Tired of paying $46.95 every month, I’ve been shopping around for a high-speed internet service that is cheaper than the one we currently have and of comparable quality. A few of my friends have signed up with National Capital Freenet (NCF) (a non-profit organization that offers high-speed internet for $30 per month with the purchase of a modem) and are very happy with the service.
I decided to cancel my current internet service and sign up with NCF, so I called my service provider and asked to please cancel my account. The agent on the phone asked why I wanted to cancel after being a customer for over three years. I replied that I am looking for cheaper options and right off the bat, she offered to drop the monthly fees to $39.95 with a one-year contract, which would equal a saving of 15%.
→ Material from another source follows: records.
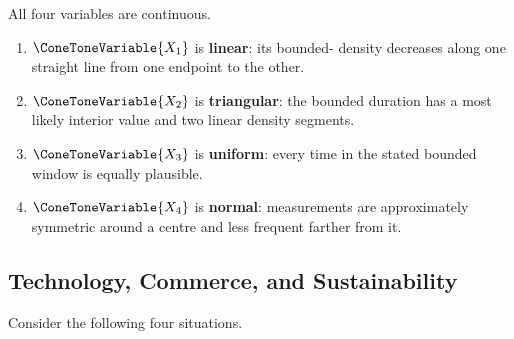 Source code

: 	All four variables are continuous.
	\begin{enumerate}
		\item $\ConeToneVariable{X_1}$ is \textbf{linear}: its bounded- density decreases along one straight line from one endpoint to the other.
		\item $\ConeToneVariable{X_2}$ is \textbf{triangular}: the bounded duration has a most likely interior value and two linear density segments.
		\item $\ConeToneVariable{X_3}$ is \textbf{uniform}: every time in the stated bounded window is equally plausible.
		\item $\ConeToneVariable{X_4}$ is \textbf{normal}: measurements are approximately symmetric around a centre and less frequent farther from it.
	\end{enumerate}


	\subsection{Technology, Commerce, and Sustainability}
	\label{sec:technology-commerce-sustainability}

	Consider the following four situations.

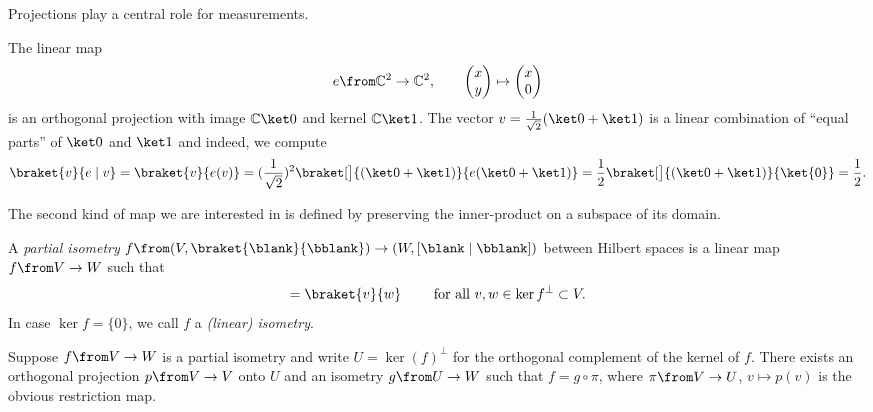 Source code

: \documentclass[a4paper,oneside, 12pt]{amsart}
\begin{document}
Projections play a central role for measurements.
\begin{example}\label{ex:proj-onto-0-ket}
  The linear map
  \begin{equation*}
    e \from \mathbb{C}^{2} \to \mathbb{C}^{2}, \qquad
    \begin{pmatrix}
      x \\ y
    \end{pmatrix}
    \mapsto
    \begin{pmatrix}
      x \\ 0
    \end{pmatrix}
  \end{equation*}
  is an orthogonal projection with image \( \mathbb{C} \ket 0\) and kernel \( \mathbb{C} \ket 1\).
  The vector \(v = \tfrac{1}{\sqrt{2}}(\ket 0 + \ket 1)\) is a linear combination  of ``equal parts'' of \(\ket 0\) and \(\ket 1\) and indeed, we compute
  \begin{equation*}
    \braket{v}{e \mid v}
    = \braket{v}{e(v)}
    = (\frac{1}{\sqrt{2}})^{2} \braket[\big]{(\ket 0 + \ket 1)}{e(\ket 0 + \ket 1)}
    = \frac{1}{2} \braket[\big]{(\ket 0 + \ket 1)}{\ket{0}}
    = \frac{1}{2}.
  \end{equation*}
\end{example}
\bigskip

The second kind of map we are interested in is defined by preserving the inner-product on a subspace of its domain.
\begin{definition}\label{def:partial-isometry}
  A \emph{partial isometry}  \(f \from (V, \braket{\blank}{\bblank})\to (W, [\blank \mid \bblank ])\) between Hilbert spaces is a linear map \(f \from V\to W\) such that
  \begin{equation}
    [f(v) \mid f(w) ] = \braket{v}{w} \qquad \text{ for all } v, w \in \ker f^{\perp}\subset V.
  \end{equation}
  In case \(\ker f =\{0\}\), we call \(f\) a \emph{(linear) isometry}.
\end{definition}

Suppose \( f \from V \to W \) is a partial isometry and write \(U = \ker(f)^\perp \) for the orthogonal complement of the kernel of \( f \).
There exists an orthogonal projection \( p \from V \to V \) onto \( U \) and an isometry \( g \from U \to W \) such that \( f = g \circ \pi \), where \( \pi \from V \to U \), \(v \mapsto p(v)\) is the obvious restriction map.
\end{document}

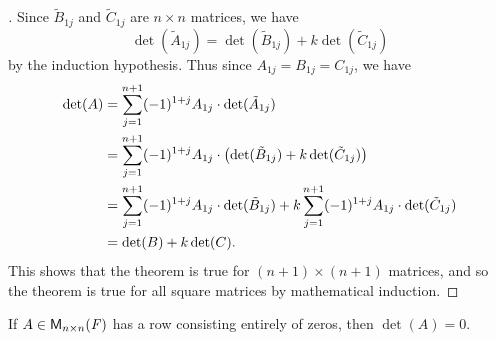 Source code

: \begin{proof}[]
  Since \(\tilde{B}_{1 j}\) and \(\tilde{C}_{1 j}\) are \(n \times n\) matrices, we have
  \[
    \det(\tilde{A}_{1 j}) = \det(\tilde{B}_{1 j}) + k \det(\tilde{C}_{1 j})
  \]
  by the induction hypothesis.
  Thus since \(A_{1 j} = B_{1 j} = C_{1 j}\), we have
  \begin{align*}
    \det(A) & = \sum_{j = 1}^{n + 1} (-1)^{1 + j} A_{1 j} \cdot \det(\tilde{A}_{1 j})                                                                           \\
            & = \sum_{j = 1}^{n + 1} (-1)^{1 + j} A_{1 j} \cdot \left\lparen\det(\tilde{B}_{1 j}) + k \det(\tilde{C}_{1 j})\right\rparen                                            \\
            & = \sum_{j = 1}^{n + 1} (-1)^{1 + j} A_{1 j} \cdot \det(\tilde{B}_{1 j}) + k \sum_{j = 1}^{n + 1} (-1)^{1 + j} A_{1 j} \cdot \det(\tilde{C}_{1 j}) \\
            & = \det(B) + k \det(C).
  \end{align*}
  This shows that the theorem is true for \((n + 1) \times (n + 1)\) matrices, and so the theorem is true for all square matrices by mathematical induction.
\end{proof}

\begin{cor}\label{4.2.4}
  If \(A \in \mathsf{M}_{{n} \times n}({\mathit{F}})\) has a row consisting entirely of zeros, then \(\det(A) = 0\).
\end{cor}

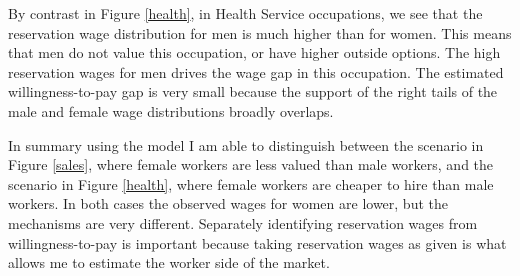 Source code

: \documentclass[12pt]{article}
\begin{document}

By contrast in Figure \ref{health}, in Health Service occupations, we see that the reservation wage distribution for men is much higher than for women. This means that men do not value this occupation, or have higher outside options. The high reservation wages for men drives the wage gap in this occupation. The estimated willingness-to-pay gap is very small because the support of the right tails of the male and female wage distributions broadly overlaps.


In summary using the model I am able to distinguish between the scenario in Figure \ref{sales}, where female workers are less valued than male workers, and the scenario in Figure \ref{health}, where female workers are cheaper to hire than male workers. In both cases the observed wages for women are lower, but the mechanisms are very different. Separately identifying reservation wages from willingness-to-pay is important because taking reservation wages as given is what allows me to estimate the worker side of the market.





\end{document}
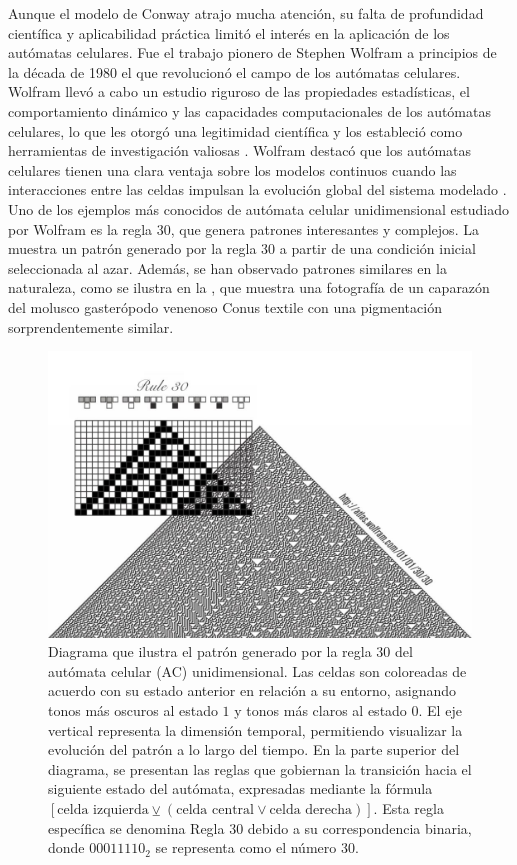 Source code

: Aunque el modelo de Conway atrajo mucha atención, su falta de profundidad científica y aplicabilidad práctica limitó el interés en la aplicación de los autómatas celulares. Fue el trabajo pionero de Stephen Wolfram a principios de la década de 1980 el que revolucionó el campo de los autómatas celulares. Wolfram llevó a cabo un estudio riguroso de las propiedades estadísticas, el comportamiento dinámico y las capacidades computacionales de los autómatas celulares, lo que les otorgó una legitimidad científica y los estableció como herramientas de investigación valiosas \cite{wolfram_cellular_2002}. Wolfram destacó que los autómatas celulares tienen una clara ventaja sobre los modelos continuos cuando las interacciones entre las celdas impulsan la evolución global del sistema modelado \cite{lehotzky_cellular_2019}. Uno de los ejemplos más conocidos de autómata celular unidimensional estudiado por Wolfram es la regla $30$, que genera patrones interesantes y complejos. La  muestra un patrón generado por la regla 30 a partir de una condición inicial seleccionada al azar. Además, se han observado patrones similares en la naturaleza, como se ilustra en la , que muestra una fotografía de un caparazón del molusco gasterópodo venenoso Conus textile con una pigmentación sorprendentemente similar.


  
\begin{figure}[h!]
	\centering\includegraphics[width=\imsize]{regla30.jpg}
	\caption[ Diagrama que ilustra el patrón generado por la regla 30 del autómata celular (AC) unidimensional.]{  Diagrama que ilustra el patrón generado por la regla 30 del autómata celular (AC)  unidimensional.  Las celdas son coloreadas de acuerdo con su estado anterior en relación a su entorno, asignando tonos más oscuros al estado $1$ y tonos más claros al estado $0$. El eje vertical representa la dimensión temporal, permitiendo visualizar la evolución del patrón a lo largo del tiempo. En la parte superior del diagrama, se presentan las reglas que gobiernan la transición hacia el siguiente estado del autómata, expresadas mediante la fórmula $[\text{celda izquierda} \veebar (\text{celda central} \lor \text{celda derecha})]$. Esta regla específica se denomina Regla $30$ debido a su correspondencia binaria, donde ${00011110}_2$ se representa como el número 30.} \label{fig:regla30}
\end{figure}

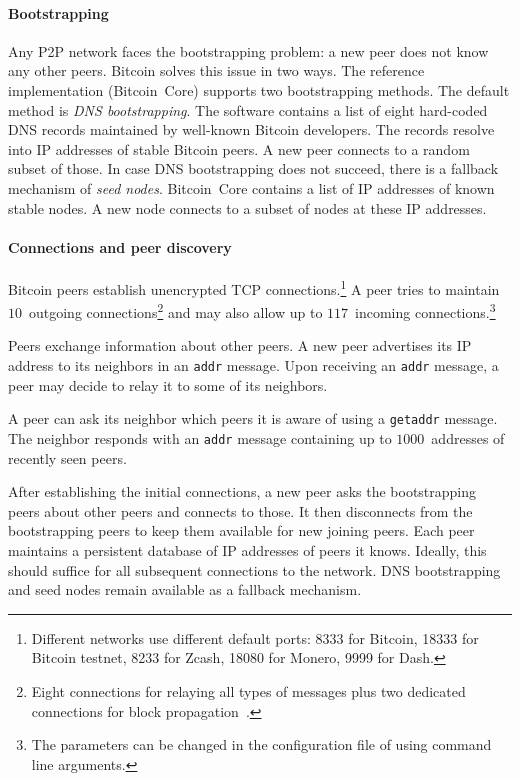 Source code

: \paragraph{Bootstrapping}

Any P2P network faces the bootstrapping problem: a new peer does not know any other peers.
Bitcoin solves this issue in two ways.
The reference implementation (Bitcoin~Core) supports two bootstrapping methods.
The default method is \textit{DNS bootstrapping}.
The software contains a list of eight hard-coded DNS records maintained by well-known Bitcoin developers.
The records resolve into IP addresses of stable Bitcoin peers.
A new peer connects to a random subset of those.
In case DNS bootstrapping does not succeed, there is a fallback mechanism of \textit{seed nodes}.
Bitcoin~Core contains a list of IP addresses of known stable nodes.
A new node connects to a subset of nodes at these IP addresses.


\paragraph{Connections and peer discovery}

Bitcoin peers establish unencrypted TCP connections.\footnote{Different networks use different default ports: 8333 for Bitcoin, 18333 for Bitcoin testnet, 8233 for Zcash, 18080 for Monero, 9999 for Dash.}
A peer tries to maintain $10$~outgoing connections\footnote{Eight connections for relaying all types of messages plus two dedicated connections for block propagation~\cite{Daftuar2019}.} and may also allow up to $117$~incoming connections.\footnote{The parameters can be changed in the configuration file of using command line arguments.}

Peers exchange information about other peers.
A new peer advertises its IP address to its neighbors in an \texttt{addr} message.
Upon receiving an \texttt{addr} message, a peer may decide to relay it to some of its neighbors.

A peer can ask its neighbor which peers it is aware of using a \texttt{getaddr} message.
The neighbor responds with an \texttt{addr} message containing up to $1000$~addresses of recently seen peers.

After establishing the initial connections, a new peer asks the bootstrapping peers about other peers and connects to those.
It then disconnects from the bootstrapping peers to keep them available for new joining peers.
Each peer maintains a persistent database of IP addresses of peers it knows.
Ideally, this should suffice for all subsequent connections to the network.
DNS bootstrapping and seed nodes remain available as a fallback mechanism.

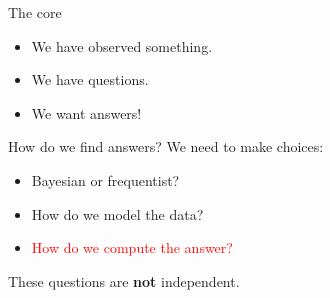 \documentclass[
  ignorenonframetext,
]{beamer}
\providecommand{\tightlist}{%
  \setlength{\itemsep}{0pt}\setlength{\parskip}{0pt}}
\begin{document}
\begin{frame}{The core}
\protect\hypertarget{the-core-2}{}
\begin{itemize}
\tightlist
\item
  We have observed something.
\item
  We have questions.
\item
  We want answers!
\end{itemize}
\end{frame}

\begin{frame}{How do we find answers?}
\protect\hypertarget{how-do-we-find-answers}{}
We need to make choices:

\begin{itemize}[<+->]
\tightlist
\item
  Bayesian or frequentist?
\item
  How do we model the data?
\item
  \textcolor{red}{How do we compute the answer?}
\end{itemize}

\pause

These questions are \textbf{not} independent.
\end{frame}
\end{document}
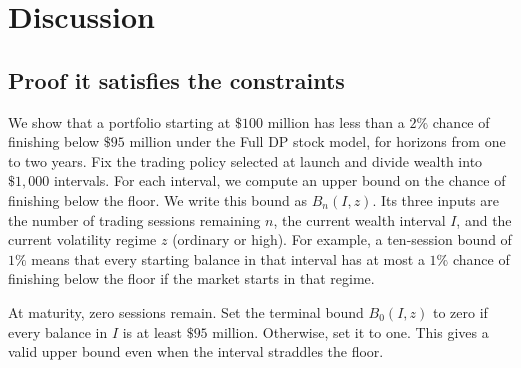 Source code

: \documentclass[10pt]{article}
\begin{document}
\begin{table}[!htbp]
 \centering
 \caption{Full DP and the representative of each alternative family, across all launches.}
 \label{tab:alternatives}
 \small
 
\end{table}

\FloatBarrier
\section{Discussion}
\subsection{Proof it satisfies the constraints}
We show that a portfolio starting at $\$100$ million has less than a $2\%$ chance of finishing below $\$95$ million under the Full DP stock model, for horizons from one to two years. Fix the trading policy selected at launch and divide wealth into $\$1{,}000$ intervals. For each interval, we compute an upper bound on the chance of finishing below the floor. We write this bound as $B_n(I,z)$. Its three inputs are the number of trading sessions remaining $n$, the current wealth interval $I$, and the current volatility regime $z$ (ordinary or high). For example, a ten-session bound of $1\%$ means that every starting balance in that interval has at most a $1\%$ chance of finishing below the floor if the market starts in that regime.

At maturity, zero sessions remain. Set the terminal bound $B_0(I,z)$ to zero if every balance in $I$ is at least $\$95$ million. Otherwise, set it to one. This gives a valid upper bound even when the interval straddles the floor.
\end{document}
One of my rules of thumb is to never ever sign a contract, so I told her that she should go ahead and cancel my subscription because the option I am considering is still cheaper than her discounted offer and in any case, I am not interested in anything that involved a contract. Now, she asks me to hold the line for a few minutes and sure enough she comes back with a revised offer: $29.95 per month for the same service without a contract, or 36% cheaper than the list price. I didn’t think twice before saying “Deal!”.
So, go ahead, call your cell phone or internet service provider and ask them for a discount. In the worst case, they may refuse, but then you may also be pleasantly surprised at their answer. You keep the same service as before, only now it is a bit cheaper.